The component of the conceptual system, reflecting its national specificity, is a concept (meaning) - the cognitive structure which is a result of reflection of a reality fragment. Various contents are fixed in a concept: conceptual, verbal, associative, culturological, etc. Therefore, cross-lingual comparison of concepts promotes revealing of national and international components in the content of the conceptual system of native speakers of different languages. The mental difference is determined by the presence of specific national concepts included in culture [7: 286].
S.I. Drachyova considers the national specificity of the conceptual picture of the world. Due to the universality of ways of cognition of the surrounding world, the content of the conceptual component in different languages will have a great similarity. Besides, as a whole nuclear components of multicultural concepts mostly coincide, the national specificity is shown on peripheral sites and in culturological component of a concept [2: 60-64].

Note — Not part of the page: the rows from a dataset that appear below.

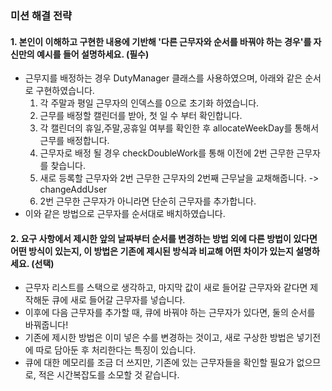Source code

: ### 미션 해결 전략

#### 1. 본인이 이해하고 구현한 내용에 기반해 '다른 근무자와 순서를 바꿔야 하는 경우'를 자신만의 예시를 들어 설명하세요. (필수)

- 근무지를 배정하는 경우 DutyManager 클래스를 사용하였으며, 아래와 같은 순서로 구현하였습니다.
  1. 각 주말과 평일 근무자의 인덱스를 0으로 초기화 하였습니다.
  2. 근무를 배정할 캘린더를 받아, 첫 일 수 부터 확인합니다.
  3. 각 캘린더의 휴일,주말,공휴일 여부를 확인한 후 allocateWeekDay를 통해서 근무를 배정합니다.
  4. 근무자로 배정 될 경우 checkDoubleWork를 통해 이전에 2번 근무한 근무자를 찾습니다.
  5. 새로 등록할 근무자와 2번 근무한 근무자의 2번째 근무날을 교채해줍니다. -> changeAddUser
  6. 2번 근무한 근무자가 아니라면 단순히 근무자를 추가합니다.
- 이와 같은 방법으로 근무자를 순서대로 배치하였습니다.

#### 2. 요구 사항에서 제시한 앞의 날짜부터 순서를 변경하는 방법 외에 다른 방법이 있다면 어떤 방식이 있는지, 이 방법은 기존에 제시된 방식과 비교해 어떤 차이가 있는지 설명하세요. (선택)

- 근무자 리스트를 스택으로 생각하고, 마지막 값이 새로 들어갈 근무자와 같다면 제작해둔 큐에 새로 들어갈 근무자를 넣습니다.
- 이후에 다음 근무자를 추가할 때, 큐에 바꿔야 하는 근무자가 있다면, 둘의 순서를 바꿔줍니다!
- 기존에 제시한 방법은 이미 넣은 수를 변경하는 것이고, 새로 구상한 방법은 넣기전에 따로 담아둔 후 처리한다는 특징이 있습니다.
- 큐에 대한 메모리를 조금 더 쓰지만, 기존에 있는 근무자들을 확인할 필요가 없으므로, 적은 시간복잡도를 소모할 것 같습니다.
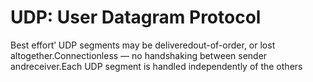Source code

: # UDP: User Datagram Protocol
Best effort’  UDP segments may be deliveredout-of-order, or lost altogether.Connectionless — no handshaking between sender andreceiver.Each UDP segment is handled independently of the others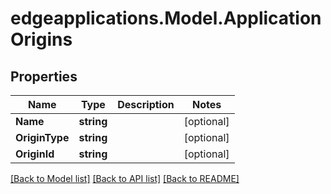 # edgeapplications.Model.ApplicationOrigins

## Properties

Name | Type | Description | Notes
------------ | ------------- | ------------- | -------------
**Name** | **string** |  | [optional] 
**OriginType** | **string** |  | [optional] 
**OriginId** | **string** |  | [optional] 

[[Back to Model list]](../README.md#documentation-for-models) [[Back to API list]](../README.md#documentation-for-api-endpoints) [[Back to README]](../README.md)

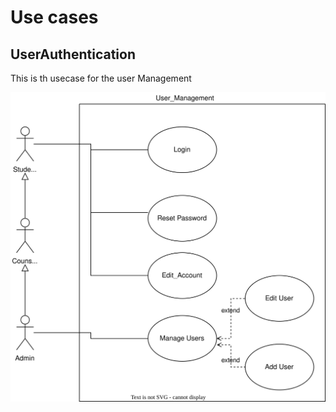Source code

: # Use cases

## UserAuthentication
This is th usecase for the user Management

![](userManagement.svg)
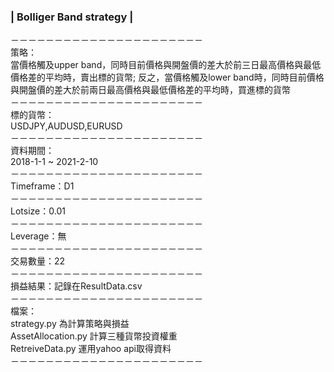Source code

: 
### |  Bolliger Band strategy  |  
－－－－－－－－－－－－－－－－－－－－－－  
策略：  
當價格觸及upper band，同時目前價格與開盤價的差大於前三日最高價格與最低價格差的平均時，賣出標的貨幣; 反之，當價格觸及lower band時，同時目前價格與開盤價的差大於前兩日最高價格與最低價格差的平均時，買進標的貨幣  
－－－－－－－－－－－－－－－－－－－－－－  
標的貨幣：  
USDJPY,AUDUSD,EURUSD  
－－－－－－－－－－－－－－－－－－－－－－  
資料期間：  
2018-1-1 ~ 2021-2-10  
－－－－－－－－－－－－－－－－－－－－－－  
Timeframe：D1  
－－－－－－－－－－－－－－－－－－－－－－  
Lotsize：0.01  
－－－－－－－－－－－－－－－－－－－－－－  
Leverage：無  
－－－－－－－－－－－－－－－－－－－－－－  
交易數量：22  
－－－－－－－－－－－－－－－－－－－－－－  
損益結果：記錄在ResultData.csv  
－－－－－－－－－－－－－－－－－－－－－－  
檔案：  
strategy.py 為計算策略與損益  
AssetAllocation.py 計算三種貨幣投資權重  
RetreiveData.py 運用yahoo api取得資料  
－－－－－－－－－－－－－－－－－－－－－－  

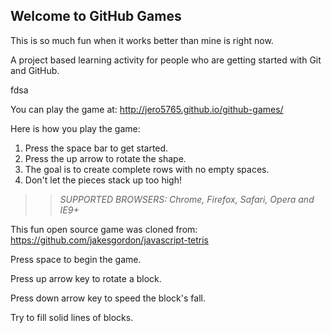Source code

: ## Welcome to GitHub Games

This is so much fun when it works better than mine is right now.

A project based learning activity for people who are getting started with Git and GitHub.

fdsa

You can play the game at: http://jero5765.github.io/github-games/

Here is how you play the game:
1. Press the space bar to get started.
2. Press the up arrow to rotate the shape.
3. The goal is to create complete rows with no empty spaces.
4. Don't let the pieces stack up too high!

>> _*SUPPORTED BROWSERS*: Chrome, Firefox, Safari, Opera and IE9+_

This fun open source game was cloned from: https://github.com/jakesgordon/javascript-tetris

Press space to begin the game.

Press up arrow key to rotate a block.

Press down arrow key to speed the block's fall.

Try to fill solid lines of blocks.
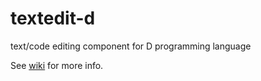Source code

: textedit-d
==========

text/code editing component for D programming language

See [wiki](https://github.com/MrSmith33/textedit-d/wiki) for more info.
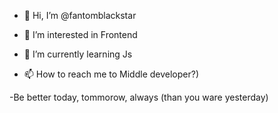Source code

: - 👋 Hi, I’m @fantomblackstar
- 👀 I’m interested in Frontend
- 🌱 I’m currently learning Js

- 📫 How to reach me to Middle developer?)

-Be better today, tommorow, always (than you ware yesterday)
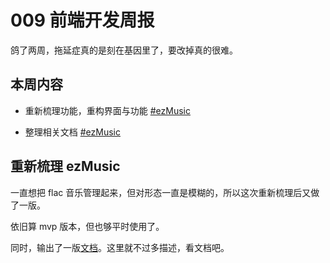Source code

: # 009 前端开发周报

鸽了两周，拖延症真的是刻在基因里了，要改掉真的很难。

## 本周内容

- 重新梳理功能，重构界面与功能 [#ezMusic](/ezmusic/)

- 整理相关文档 [#ezMusic](/ezmusic/)

## 重新梳理 ezMusic

一直想把 flac 音乐管理起来，但对形态一直是模糊的，所以这次重新梳理后又做了一版。

依旧算 mvp 版本，但也够平时使用了。

同时，输出了一版[文档](/ezmusic/)。这里就不过多描述，看文档吧。
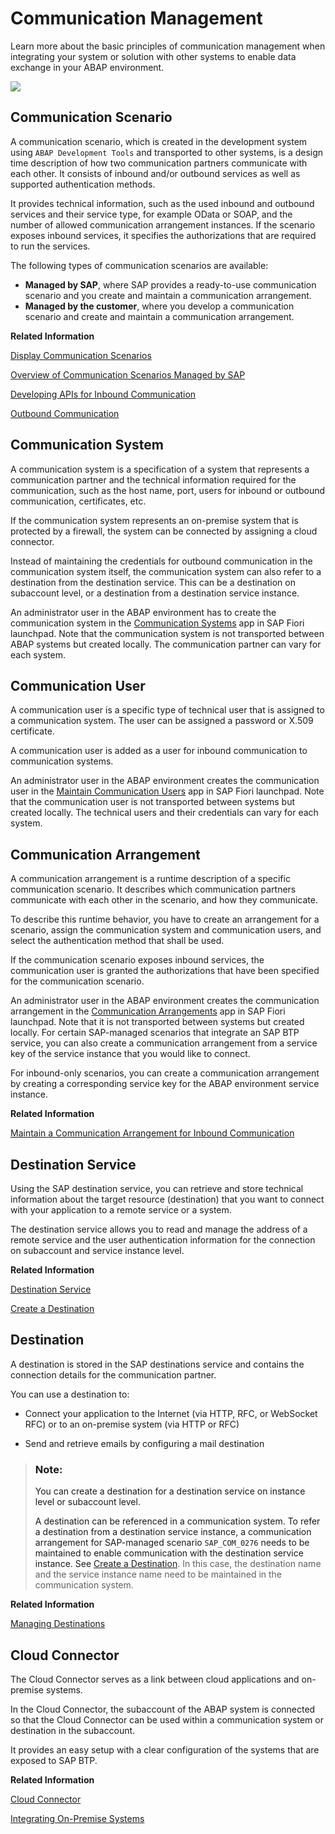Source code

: <!-- copy653833f2615544cc9c85c65adca627b9 -->

# Communication Management

Learn more about the basic principles of communication management when integrating your system or solution with other systems to enable data exchange in your ABAP environment.

![](../30-development/images/ABAP_Environment_Communication_Management_Overview_38d2057.png)

<a name="copy0ea48d6604ad4f369a61d019d096a9fe"/>

<!-- copy0ea48d6604ad4f369a61d019d096a9fe -->

## Communication Scenario

A communication scenario, which is created in the development system using `ABAP Development Tools` and transported to other systems, is a design time description of how two communication partners communicate with each other. It consists of inbound and/or outbound services as well as supported authentication methods.

It provides technical information, such as the used inbound and outbound services and their service type, for example OData or SOAP, and the number of allowed communication arrangement instances. If the scenario exposes inbound services, it specifies the authorizations that are required to run the services.

The following types of communication scenarios are available:

-   **Managed by SAP**, where SAP provides a ready-to-use communication scenario and you create and maintain a communication arrangement.
-   **Managed by the customer**, where you develop a communication scenario and create and maintain a communication arrangement.

**Related Information**  


[Display Communication Scenarios](display-communication-scenarios-baa798b.md "You can use this app to get an overview of available communication scenarios.")

[Overview of Communication Scenarios Managed by SAP](https://help.sap.com/docs/btp/sap-business-technology-platform/overview-of-communication-scenarios-managed-by-sap?version=Cloud)

[Developing APIs for Inbound Communication](../30-development/developing-apis-for-inbound-communication-94ebfa0.md "Learn more about developing APIs for inbound communication.")

[Outbound Communication](https://help.sap.com/docs/ABAP_Cloud/eede1416d18c436e8810eaaeb20c38ae/5c6e2cacbd7b446e8565aaa4c02983b2.html?locale=en-US&state=PRODUCTION&version=sap_cross_product_abap)

<a name="copy8973afa24520400f945acf8612b10aa5"/>

<!-- copy8973afa24520400f945acf8612b10aa5 -->

## Communication System

A communication system is a specification of a system that represents a communication partner and the technical information required for the communication, such as the host name, port, users for inbound or outbound communication, certificates, etc.

If the communication system represents an on-premise system that is protected by a firewall, the system can be connected by assigning a cloud connector.

Instead of maintaining the credentials for outbound communication in the communication system itself, the communication system can also refer to a destination from the destination service. This can be a destination on subaccount level, or a destination from a destination service instance.

An administrator user in the ABAP environment has to create the communication system in the [Communication Systems](communication-systems-15663c1.md) app in SAP Fiori launchpad. Note that the communication system is not transported between ABAP systems but created locally. The communication partner can vary for each system.

<a name="copy05da40ab27cf47a1a63d48d9e63b9c30"/>

<!-- copy05da40ab27cf47a1a63d48d9e63b9c30 -->

## Communication User

A communication user is a specific type of technical user that is assigned to a communication system. The user can be assigned a password or X.509 certificate.

A communication user is added as a user for inbound communication to communication systems.

An administrator user in the ABAP environment creates the communication user in the [Maintain Communication Users](maintain-communication-users-eef80dd.md) app in SAP Fiori launchpad. Note that the communication user is not transported between systems but created locally. The technical users and their credentials can vary for each system.

<a name="copy9f7862b64d424e558630462ef4b17f59"/>

<!-- copy9f7862b64d424e558630462ef4b17f59 -->

## Communication Arrangement

A communication arrangement is a runtime description of a specific communication scenario. It describes which communication partners communicate with each other in the scenario, and how they communicate.

To describe this runtime behavior, you have to create an arrangement for a scenario, assign the communication system and communication users, and select the authentication method that shall be used.

If the communication scenario exposes inbound services, the communication user is granted the authorizations that have been specified for the communication scenario.

An administrator user in the ABAP environment creates the communication arrangement in the [Communication Arrangements](communication-arrangements-1decd8b.md) app in SAP Fiori launchpad. Note that it is not transported between systems but created locally. For certain SAP-managed scenarios that integrate an SAP BTP service, you can also create a communication arrangement from a service key of the service instance that you would like to connect.

For inbound-only scenarios, you can create a communication arrangement by creating a corresponding service key for the ABAP environment service instance.

**Related Information**  


[Maintain a Communication Arrangement for Inbound Communication](https://developers.sap.com/tutorials/abap-environment-communication-arrangement.html)

<a name="copy3f8a0aed508c4940a71aaaf18e037095"/>

<!-- copy3f8a0aed508c4940a71aaaf18e037095 -->

## Destination Service

Using the SAP destination service, you can retrieve and store technical information about the target resource \(destination\) that you want to connect with your application to a remote service or a system.

The destination service allows you to read and manage the address of a remote service and the user authentication information for the connection on subaccount and service instance level.

**Related Information**  


[Destination Service](https://help.sap.com/viewer/cca91383641e40ffbe03bdc78f00f681/Cloud/en-US/daca64dacc6148fcb5c70ed86082ef91.html#loiodaca64dacc6148fcb5c70ed86082ef91__services)

[Create a Destination](../30-development/create-a-destination-3fa7934.md "If your business application uses external services, you have to set up a destination for outbound communication either in your subaccount, which is recommended, or in your space.")

<a name="copydfe2a7d9df774e1d874dd0d9d1db8a41"/>

<!-- copydfe2a7d9df774e1d874dd0d9d1db8a41 -->

## Destination

A destination is stored in the SAP destinations service and contains the connection details for the communication partner.

You can use a destination to:

-   Connect your application to the Internet \(via HTTP, RFC, or WebSocket RFC\) or to an on-premise system \(via HTTP or RFC\)

-   Send and retrieve emails by configuring a mail destination


> ### Note:  
> You can create a destination for a destination service on instance level or subaccount level.
> 
> A destination can be referenced in a communication system. To refer a destination from a destination service instance, a communication arrangement for SAP-managed scenario `SAP_COM_0276` needs to be maintained to enable communication with the destination service instance. See [Create a Destination](../30-development/create-a-destination-3fa7934.md). In this case, the destination name and the service instance name need to be maintained in the communication system.

**Related Information**  


[Managing Destinations](https://help.sap.com/viewer/cca91383641e40ffbe03bdc78f00f681/Cloud/en-US/84e45e071c7646c88027fffc6a7bb787.html)

<a name="copyf33e0590b65c484a93110ed252d43738"/>

<!-- copyf33e0590b65c484a93110ed252d43738 -->

## Cloud Connector

The Cloud Connector serves as a link between cloud applications and on-premise systems.

In the Cloud Connector, the subaccount of the ABAP system is connected so that the Cloud Connector can be used within a communication system or destination in the subaccount.

It provides an easy setup with a clear configuration of the systems that are exposed to SAP BTP.

**Related Information**  


[Cloud Connector](https://help.sap.com/viewer/cca91383641e40ffbe03bdc78f00f681/Cloud/en-US/e6c7616abb5710148cfcf3e75d96d596.html#loioe6c7616abb5710148cfcf3e75d96d596__context)

[Integrating On-Premise Systems](../30-development/integrating-on-premise-systems-c95327f.md "Set up the Cloud Connector to enable communication from the ABAP environment to your on-premise systems using Remote Function Calls (RFC) and HTTP calls.")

For this reason the concept is chosen as basic at revealing of features of representation of knowledge of various languages speakers and speakers of two languages (bilinguals). Revealing of national specificity of fragments of the conceptual system which depends on specificity of activity of its bearers, cultural, geographical, etc., is carried out on the basis of the analysis of some concepts.
The national uniqueness of the conceptual system is shown also in the presence of those or other concepts entering into culture. The totality of such concepts defines specificity of mentality, and therefore revealing of them is extremely important not only for understanding of features of speech generation, but also for revealing of specificity of semantic formation that allows using the received data in sociology, political science (ethnic conflictology).
At inter-lingual comparison of concepts in their structure the steady relation of universal and idio-ethnic components is revealed, thus the conceptual component of the concept, correlated by speakers of different languages with the same fragment of reality has universal character and the national-cultural specificity is shown in other components.
Analyzing R.I. Pavilyonis' theory of the conceptual system, V.A. Pischalnikova notes that a concept includes both psychological meaning and personal meaning. [8: 15]. The core of this formation is a concept, i.e. generalization of objects of some class according to their specific features. The existence of the intersubjective part in each component of the concept provides the possibility of communication between carriers of different conceptual systems.
"Values of words and other meaningful units of language learned by the subject are included in the corresponding concept of the system as one of its components and are capable along with other components of a concept (visual, aural, etc.) to represent a concept as a whole. Therefore perception of a language sign actualizes the subjective figurative, conceptual, emotional information containing in a concept, and on the contrary, any kind of such information can be associated with a sign" [7: 380]. Meaning is understood as a formative consciousness that combines "visual, tactile, auditory, gustatory, verbal, and other possible characteristics of an object" [8: 12].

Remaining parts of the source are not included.